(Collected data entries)

※

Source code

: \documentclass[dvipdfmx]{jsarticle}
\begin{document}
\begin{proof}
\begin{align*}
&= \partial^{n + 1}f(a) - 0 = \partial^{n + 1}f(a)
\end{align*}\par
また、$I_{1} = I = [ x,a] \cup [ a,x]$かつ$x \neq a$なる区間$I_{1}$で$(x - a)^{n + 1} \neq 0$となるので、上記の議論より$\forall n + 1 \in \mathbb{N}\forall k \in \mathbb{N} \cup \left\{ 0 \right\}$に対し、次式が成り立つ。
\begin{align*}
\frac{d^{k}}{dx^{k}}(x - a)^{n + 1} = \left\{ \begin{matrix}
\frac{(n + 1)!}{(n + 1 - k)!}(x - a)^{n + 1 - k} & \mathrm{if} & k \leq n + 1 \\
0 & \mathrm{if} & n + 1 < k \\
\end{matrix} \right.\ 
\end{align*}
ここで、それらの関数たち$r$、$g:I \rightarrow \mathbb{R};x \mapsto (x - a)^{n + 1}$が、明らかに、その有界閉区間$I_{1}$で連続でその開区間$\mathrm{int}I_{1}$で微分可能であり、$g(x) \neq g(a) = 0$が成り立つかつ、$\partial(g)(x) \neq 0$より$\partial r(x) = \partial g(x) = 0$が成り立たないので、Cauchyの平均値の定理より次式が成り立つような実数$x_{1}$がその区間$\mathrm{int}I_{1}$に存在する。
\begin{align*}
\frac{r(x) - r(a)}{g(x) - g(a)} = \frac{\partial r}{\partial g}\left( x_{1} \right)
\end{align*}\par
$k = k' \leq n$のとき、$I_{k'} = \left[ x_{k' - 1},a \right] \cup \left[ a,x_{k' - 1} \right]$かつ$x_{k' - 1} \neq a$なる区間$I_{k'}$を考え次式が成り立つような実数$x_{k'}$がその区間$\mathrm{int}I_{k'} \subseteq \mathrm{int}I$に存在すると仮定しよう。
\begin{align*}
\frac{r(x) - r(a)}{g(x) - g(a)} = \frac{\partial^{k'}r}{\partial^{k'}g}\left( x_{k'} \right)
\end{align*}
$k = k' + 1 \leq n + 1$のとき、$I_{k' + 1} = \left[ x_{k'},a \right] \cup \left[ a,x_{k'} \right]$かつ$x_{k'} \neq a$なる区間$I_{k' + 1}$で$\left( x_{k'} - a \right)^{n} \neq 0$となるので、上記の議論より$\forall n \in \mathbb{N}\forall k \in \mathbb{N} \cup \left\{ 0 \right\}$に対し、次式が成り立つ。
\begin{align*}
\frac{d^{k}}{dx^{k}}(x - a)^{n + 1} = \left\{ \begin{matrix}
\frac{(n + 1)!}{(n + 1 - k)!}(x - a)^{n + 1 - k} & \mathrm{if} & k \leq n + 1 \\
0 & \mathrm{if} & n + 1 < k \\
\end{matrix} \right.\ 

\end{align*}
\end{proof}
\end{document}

※

[What the exercise asks] Each line from the one containing "0$となるので、上記の議論より$\forall n \in" through the last line of the entries above is to be returned exactly, and no others.

[Expected output]
$k = k' + 1 \leq n + 1$のとき、$I_{k' + 1} = \left[ x_{k'},a \right] \cup \left[ a,x_{k'} \right]$かつ$x_{k'} \neq a$なる区間$I_{k' + 1}$で$\left( x_{k'} - a \right)^{n} \neq 0$となるので、上記の議論より$\forall n \in \mathbb{N}\forall k \in \mathbb{N} \cup \left\{ 0 \right\}$に対し、次式が成り立つ。
\begin{align*}
\frac{d^{k}}{dx^{k}}(x - a)^{n + 1} = \left\{ \begin{matrix}
\frac{(n + 1)!}{(n + 1 - k)!}(x - a)^{n + 1 - k} & \mathrm{if} & k \leq n + 1 \\
0 & \mathrm{if} & n + 1 < k \\
\end{matrix} \right.\ 

\end{align*}
\end{proof}
\end{document}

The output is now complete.